• _WHAT THE TASK ASKS_: All records below must be reproduced exactly, although any pictures they contain are to be omitted.

• _TASK DATA_:
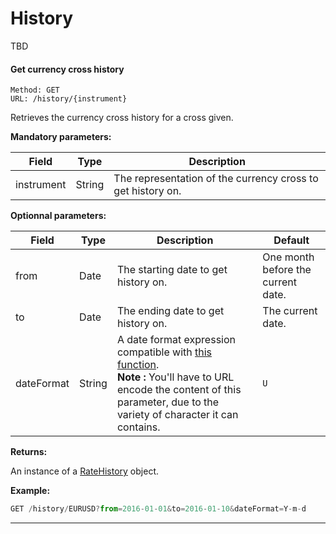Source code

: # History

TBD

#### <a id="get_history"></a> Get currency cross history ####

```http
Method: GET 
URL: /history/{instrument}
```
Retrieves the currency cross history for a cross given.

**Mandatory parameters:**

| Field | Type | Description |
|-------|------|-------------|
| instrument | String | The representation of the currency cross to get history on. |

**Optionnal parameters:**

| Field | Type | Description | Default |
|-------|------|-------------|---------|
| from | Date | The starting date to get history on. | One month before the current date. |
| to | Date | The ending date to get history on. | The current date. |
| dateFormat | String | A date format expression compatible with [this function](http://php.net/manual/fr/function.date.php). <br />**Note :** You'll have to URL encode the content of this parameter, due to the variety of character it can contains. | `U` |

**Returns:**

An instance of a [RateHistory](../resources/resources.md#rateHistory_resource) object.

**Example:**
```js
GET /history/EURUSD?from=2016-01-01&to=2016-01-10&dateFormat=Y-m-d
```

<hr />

• _RESULT_:
Source code

: # History

TBD

#### <a id="get_history"></a> Get currency cross history ####

```http
Method: GET 
URL: /history/{instrument}
```
Retrieves the currency cross history for a cross given.

**Mandatory parameters:**

| Field | Type | Description |
|-------|------|-------------|
| instrument | String | The representation of the currency cross to get history on. |

**Optionnal parameters:**

| Field | Type | Description | Default |
|-------|------|-------------|---------|
| from | Date | The starting date to get history on. | One month before the current date. |
| to | Date | The ending date to get history on. | The current date. |
| dateFormat | String | A date format expression compatible with [this function](http://php.net/manual/fr/function.date.php). <br />**Note :** You'll have to URL encode the content of this parameter, due to the variety of character it can contains. | `U` |

**Returns:**

An instance of a [RateHistory](../resources/resources.md#rateHistory_resource) object.

**Example:**
```js
GET /history/EURUSD?from=2016-01-01&to=2016-01-10&dateFormat=Y-m-d
```

<hr />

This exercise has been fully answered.